Top Tibetan religious leaders gathered in Dharamsala, India this week have resolved that the choice of successor to the Dalai Lama will be made according to tradition and left to the 84-year-old spiritual leader, with no interference from China.
The Nov 27-29 14th Tibetan Religious Conference convened at the seat of the exiled Tibetan government and produced the special “Dharamsala Declaration” that sets out policy for the reincarnation of the Dalai Lama.
“All Tibetans genuinely wish for the continuation of the institution and reincarnation of the Dalai Lama in the future,” read the declaration.
“The authority of decision concerning the way and the manner in which the next reincarnation of the XIV Dalai Lama should appear solely rests with His Holiness the XIV Dalai Lama himself,” it said.
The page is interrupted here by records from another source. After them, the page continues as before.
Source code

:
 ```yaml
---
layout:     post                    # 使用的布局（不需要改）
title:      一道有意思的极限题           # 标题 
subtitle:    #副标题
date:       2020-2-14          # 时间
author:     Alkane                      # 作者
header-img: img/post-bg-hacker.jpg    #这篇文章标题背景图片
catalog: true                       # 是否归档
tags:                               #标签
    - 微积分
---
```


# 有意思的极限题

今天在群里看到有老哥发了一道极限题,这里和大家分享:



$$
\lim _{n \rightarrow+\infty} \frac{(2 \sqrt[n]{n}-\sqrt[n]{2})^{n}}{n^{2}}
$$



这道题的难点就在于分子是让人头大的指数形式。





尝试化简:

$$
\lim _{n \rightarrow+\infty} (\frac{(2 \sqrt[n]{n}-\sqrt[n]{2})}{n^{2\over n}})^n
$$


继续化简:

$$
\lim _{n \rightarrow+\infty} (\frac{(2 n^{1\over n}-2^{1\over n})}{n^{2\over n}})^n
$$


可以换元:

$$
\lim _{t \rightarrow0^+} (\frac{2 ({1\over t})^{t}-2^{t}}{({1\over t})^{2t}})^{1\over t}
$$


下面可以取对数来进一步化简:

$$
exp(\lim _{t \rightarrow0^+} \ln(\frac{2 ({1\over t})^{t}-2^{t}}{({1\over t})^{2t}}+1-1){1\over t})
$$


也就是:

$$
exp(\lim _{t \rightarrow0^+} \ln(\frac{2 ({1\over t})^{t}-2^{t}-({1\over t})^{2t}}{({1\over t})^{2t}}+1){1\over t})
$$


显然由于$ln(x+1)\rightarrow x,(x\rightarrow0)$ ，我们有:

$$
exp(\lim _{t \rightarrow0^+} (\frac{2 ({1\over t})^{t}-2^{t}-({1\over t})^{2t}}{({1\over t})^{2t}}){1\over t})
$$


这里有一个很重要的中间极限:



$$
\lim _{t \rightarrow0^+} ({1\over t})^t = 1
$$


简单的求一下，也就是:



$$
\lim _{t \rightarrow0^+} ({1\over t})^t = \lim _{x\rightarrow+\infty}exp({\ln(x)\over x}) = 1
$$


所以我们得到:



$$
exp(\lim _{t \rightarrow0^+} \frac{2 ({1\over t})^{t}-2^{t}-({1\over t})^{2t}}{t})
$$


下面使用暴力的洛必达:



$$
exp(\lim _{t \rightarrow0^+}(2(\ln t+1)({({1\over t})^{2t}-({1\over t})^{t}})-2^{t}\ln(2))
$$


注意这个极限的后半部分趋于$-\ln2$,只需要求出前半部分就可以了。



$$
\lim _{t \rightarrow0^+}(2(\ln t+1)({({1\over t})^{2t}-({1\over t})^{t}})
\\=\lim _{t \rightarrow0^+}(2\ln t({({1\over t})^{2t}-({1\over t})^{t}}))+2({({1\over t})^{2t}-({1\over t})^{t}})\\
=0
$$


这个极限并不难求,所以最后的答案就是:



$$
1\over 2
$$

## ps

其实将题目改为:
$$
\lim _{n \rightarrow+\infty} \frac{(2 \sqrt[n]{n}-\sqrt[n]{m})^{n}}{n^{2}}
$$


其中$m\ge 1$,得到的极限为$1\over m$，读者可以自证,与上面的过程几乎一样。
“No government … will have such authority. If the Government of the People’s Republic of China for political ends chooses a candidate for the Dalai Lama, the Tibetan people will not recognize and respect that candidate,” said the declaration.
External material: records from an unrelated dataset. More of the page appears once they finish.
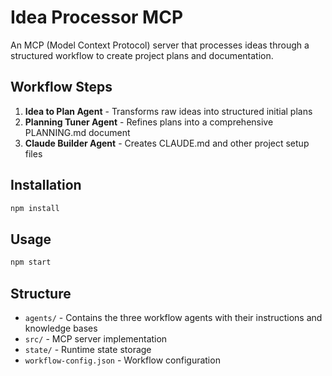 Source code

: # Idea Processor MCP

An MCP (Model Context Protocol) server that processes ideas through a structured workflow to create project plans and documentation.

## Workflow Steps

1. **Idea to Plan Agent** - Transforms raw ideas into structured initial plans
2. **Planning Tuner Agent** - Refines plans into a comprehensive PLANNING.md document
3. **Claude Builder Agent** - Creates CLAUDE.md and other project setup files

## Installation

```bash
npm install
```

## Usage

```bash
npm start
```

## Structure

- `agents/` - Contains the three workflow agents with their instructions and knowledge bases
- `src/` - MCP server implementation
- `state/` - Runtime state storage
- `workflow-config.json` - Workflow configuration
“Regarding the method of recognizing the future reincarnations of the Dalai Lama, the same unique Tibetan traditional method, which has been continuously used until now, will be followed,” it added, noting that the method originated in Tibet more than 800 years ago.
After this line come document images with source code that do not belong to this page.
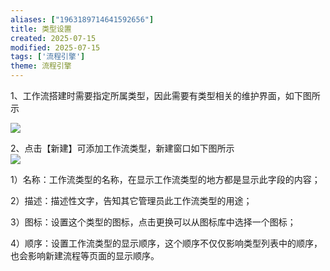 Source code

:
 ```yaml
---
aliases: ["1963189714641592656"]
title: 类型设置
created: 2025-07-15
modified: 2025-07-15
tags: ['流程引擎']
theme: 流程引擎
---
```


1、工作流搭建时需要指定所属类型，因此需要有类型相关的维护界面，如下图所示

![](9b7de1b7137180d0cc1a25197ab56357.jpg)

2、点击【新建】可添加工作流类型，新建窗口如下图所示  
![](e43107f474a581d864273a1077b5b822.jpg)

1）名称：工作流类型的名称，在显示工作流类型的地方都是显示此字段的内容；

2）描述：描述性文字，告知其它管理员此工作流类型的用途；

3）图标：设置这个类型的图标，点击更换可以从图标库中选择一个图标；

4）顺序：设置工作流类型的显示顺序，这个顺序不仅仅影响类型列表中的顺序，也会影响新建流程等页面的显示顺序。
Tibetan tradition holds that senior Buddhist monks are reincarnated in the body of a child after they die.
The current, 14th, Dalai Lama fled to India in 1959 following a Chinese crackdown on an uprising by Tibetans. India granted him political asylum and the Tibetan government-in-exile has been based in northern India’s Dharamsala since then.
The question of the successor to the Dalai Lama, who will preside over the Dharamsala religious gathering on Friday, is a major point of friction between Beijing, which insists on its right to select the next top Tibetan religious leader, and Tibetans inside their homeland and around the world.
In July, Wang Nengsheng, the director general of the Chinese-controlled Tibet Autonomous Region (TAR) government, caused a flap among Tibetans when he told a small group of Indian journalists in Lhasa that “the Dalai Lama's reincarnation is not decided by his personal wish or by some group of people living in other countries.”
Panchen Lama example
Contention over the Dalai Lama follows an earlier example of Chinese involvement in the reincarnation of a senior Tibetan lama 25 years ago
The Panchen Lama, Gedhun Choekyi Nyima, was recognized on May 14, 1995 at the age of six as the 11th Panchen Lama, the reincarnation of his predecessor, the 10th Panchen Lama.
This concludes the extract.